Anne-Laure Delatte, professeur d’économie à Rouen Business School,
estime que la Grèce n’a plus vraiment le choix : elle doit se préparer au
retour de sa monnaie nationale.
Challenges : La Grèce peut-elle rester dans la zone euro ?
Anne-Laure Delatte : Les Grecs ne vont pas avoir le choix. Pour le
moment, la situation est absurde. Soit la Grèce reste sous perfusion de
l’Europe et le chômage continue d’augmenter, soit l’Union européenne la
contraint à faire défaut dès le 20 mars prochain en refusant le versement des
130 milliards, du coup les investisseurs ne lui prêteront plus et c’est donc la
sortie forcée de l’euro. Les mesures actuelles sont très coûteuses
socialement : réduire le SMIC de 22 % à
500 euros ne pourra pas être supporté longtemps. Si la réduction de 22 % du
SMIC grec était appliquée à la France, notre SMIC passerait de 1.100 euros net
à 880 euros. C’est intenable. Depuis 2009, le ralentissement de l’économie
grecque atteint - 12 %, et on s’attend à une récession de - 6 % en 2013.

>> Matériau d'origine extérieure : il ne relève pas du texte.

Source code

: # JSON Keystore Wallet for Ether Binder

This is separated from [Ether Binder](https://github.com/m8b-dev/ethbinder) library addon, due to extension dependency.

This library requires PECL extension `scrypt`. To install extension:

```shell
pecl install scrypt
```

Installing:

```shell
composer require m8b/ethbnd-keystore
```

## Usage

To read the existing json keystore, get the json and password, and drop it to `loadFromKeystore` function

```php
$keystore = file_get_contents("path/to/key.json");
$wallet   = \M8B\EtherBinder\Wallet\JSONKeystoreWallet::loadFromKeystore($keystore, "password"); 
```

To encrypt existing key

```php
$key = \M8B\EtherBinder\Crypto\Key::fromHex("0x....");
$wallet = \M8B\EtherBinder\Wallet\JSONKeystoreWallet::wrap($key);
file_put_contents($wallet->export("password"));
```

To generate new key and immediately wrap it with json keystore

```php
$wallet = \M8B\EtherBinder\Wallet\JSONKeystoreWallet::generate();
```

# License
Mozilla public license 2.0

Aujourd’hui en Grèce, un jeune sur deux est au chômage. Le peuple ne peut pas
supporter l’austérité pendant dix ans.
Une sortie de l’euro peut-elle être salutaire pour la Grèce ?

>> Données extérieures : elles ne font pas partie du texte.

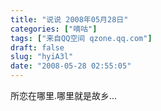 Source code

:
 ```yaml
---
title: "说说 2008年05月28日"
categories: ["嘀咕"]
tags: ["来自QQ空间 qzone.qq.com"]
draft: false
slug: "hyiA3l"
date: "2008-05-28 02:55:05"
---
```


所恋在哪里.哪里就是故乡...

Conserver coûte que coûte l’euro entraînera nécessairement une augmentation
du chômage. Or, il existe une solution moins coûteuse sur le plan social, celle
de la dévaluation. Mais pour dévaluer il faut avoir sa propre monnaie, ce qui
achèverait d’exclure la Grèce des marchés financiers d’une part et qui
risquerait aussi de faire sombrer le pays dans l’hyperinflation. Pourtant, même
le Fonds monétaire international a montré que l’austérité ne porte ses fruits
que lorsqu’elle est accompagnée d’une dévaluation. C’est ce qui s’est passé en
Finlande en 1992.
Le retour de la drachme n’appauvrirait-il pas les Grecs ?

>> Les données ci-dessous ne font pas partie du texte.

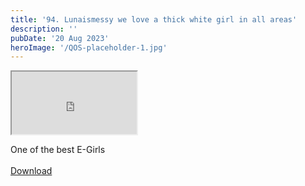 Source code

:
 ```yaml
---
title: '94. Lunaismessy we love a thick white girl in all areas'
description: ''
pubDate: '20 Aug 2023'
heroImage: '/QOS-placeholder-1.jpg'
---
```

<iframe src="https://drive.google.com/file/d/1U5M7Ez7EEQ78ERVW6fOWwjJv-t-xZ29w/preview" width="200" height="100" allow="autoplay" allowfullscreen="allowfullscreen"></iframe>

One of the best E-Girls
<br>
<br>
<a class="read_more" href="https://drive.google.com/file/d/1U5M7Ez7EEQ78ERVW6fOWwjJv-t-xZ29w/view?usp=sharing">Download</a> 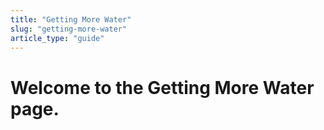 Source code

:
 ```yaml
---
title: "Getting More Water"
slug: "getting-more-water"
article_type: "guide"
---
```


# Welcome to the Getting More Water page.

A l’automne dernier, la banque japonaise Nomura a tenté d’évaluer ce que
vaudrait la drachme aujourd’hui. Ce serait 60 % de ce qu’elle valait au moment
de l’entrée dans la zone euro. Ce qui compte, si la Grèce récupère son ancienne
monnaie, c’est d’éviter l’hyperinflation et cela dépendra du gouvernement. Une
solution pourrait consister à opérer une « drachmisation » de
l’économie c’est-à-dire à convertir l’ensemble des actifs en drachmes. Ensuite,
il faut empêcher une sortie massive de l’argent du pays. Or, beaucoup de Grecs
ont déjà anticipé la sortie de l’euro. Depuis l’automne, ce ne sont pas moins
de 40 milliards d’euros de capitaux qui sont sortis du pays pour être placés
ailleurs, soit 17 % du PIB. Ces retraits ont bien entendu été effectués pour
mettre à l’abri cet argent de tout risque de dévaluation.